Francesco Pittau, infatigable cuistot d’une poésie al dente, sortie de la marmite de Dagda (chaudron de jouvence des Celtes anciens) avec cette fermeté, toutefois souple, qui n’attend qu’un filet d’huile, une gousse d’ail et une graine de piment de Cayenne pour vous mettre en appétit de lecture. Un régal, ou mieux encore un regalo, pour faire allégeance aux mannes de notre Sarde d’Outre-Sambre-et-Meuse. Un cadeau, donc, puisque tel est le sens de regalo en italien.
Pas étonnant puisque ce Gallo-Siculo-Sicane a nourri sa verve lectrice de la saveur naturelle et cependant subtile qui se dégage des merveilles inépuisables enchâssées dans le corps des textes sans chichi ni envolées lyriques d’un Reverdy, d’un Follain et d’un Godeau, géniaux poètes dédaigneux vis-à-vis de toutes les modes de passage.
Dans la gueule d’atmosphère de cette poésie-pour-tous (à l’exception de ceux qui ne savent la déguster que coupée de tranches de prouesses lexicales aromatisées au parfum d’esperluette) on peut même reconnaître le tendre et dangereux visage de l’amour, et celui de la Barbara de cette Brest, dont il ne reste rien.
Du coup, avec le bienveillant sourire gouailleur de Prévert, on peut entendre, au loin c’est-à-dire tout près de notre oreille interne
Ce grand cet immense
silence des villes
sous la pluie
dont Francesco nous gratifie.
Tendons l’oreille : on y reconnaîtra la vie, la vie, telle qu’en poésie l’instant furtif la change.

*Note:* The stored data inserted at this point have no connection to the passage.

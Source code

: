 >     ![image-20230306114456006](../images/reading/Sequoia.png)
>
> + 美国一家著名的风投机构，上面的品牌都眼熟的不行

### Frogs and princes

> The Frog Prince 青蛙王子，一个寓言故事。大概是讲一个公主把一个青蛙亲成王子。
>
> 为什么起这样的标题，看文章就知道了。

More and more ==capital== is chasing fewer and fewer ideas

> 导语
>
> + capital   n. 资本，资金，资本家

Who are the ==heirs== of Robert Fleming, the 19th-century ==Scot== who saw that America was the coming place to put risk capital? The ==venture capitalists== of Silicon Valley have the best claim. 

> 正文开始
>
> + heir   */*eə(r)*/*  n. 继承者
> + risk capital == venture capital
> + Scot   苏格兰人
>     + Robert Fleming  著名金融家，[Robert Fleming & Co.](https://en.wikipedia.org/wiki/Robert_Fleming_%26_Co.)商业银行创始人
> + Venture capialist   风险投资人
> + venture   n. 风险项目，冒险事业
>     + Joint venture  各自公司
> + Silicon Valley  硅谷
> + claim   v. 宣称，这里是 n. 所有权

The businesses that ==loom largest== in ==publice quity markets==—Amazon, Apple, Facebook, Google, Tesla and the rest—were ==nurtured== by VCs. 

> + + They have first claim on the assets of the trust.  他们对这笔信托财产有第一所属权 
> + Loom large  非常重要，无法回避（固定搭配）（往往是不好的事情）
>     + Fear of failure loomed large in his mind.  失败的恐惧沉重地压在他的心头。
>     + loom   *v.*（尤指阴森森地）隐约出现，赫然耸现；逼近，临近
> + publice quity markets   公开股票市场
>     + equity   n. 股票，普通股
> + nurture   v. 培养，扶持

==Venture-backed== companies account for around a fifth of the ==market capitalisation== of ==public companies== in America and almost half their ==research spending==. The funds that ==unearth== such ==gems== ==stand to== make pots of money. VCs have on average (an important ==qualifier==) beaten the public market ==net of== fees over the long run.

— Gil Jouanard, extrait de la postface
Né en Sardaigne en 1956, Francesco Pittau a étudié la peinture, la gravure, et fréquenté des cours de journalisme. Il est l’auteur de romans et de recueils de poèmes, dont Épissures (L’Arbre à paroles), grand prix de poésie 2021 de l’Académie royale de langue et de littérature françaises. Il est aussi l’auteur ou l’illustrateur d’une centaine de livres pour la jeunesse, parus chez Gallimard, Albin Michel, au Seuil ou à L’École des loisirs.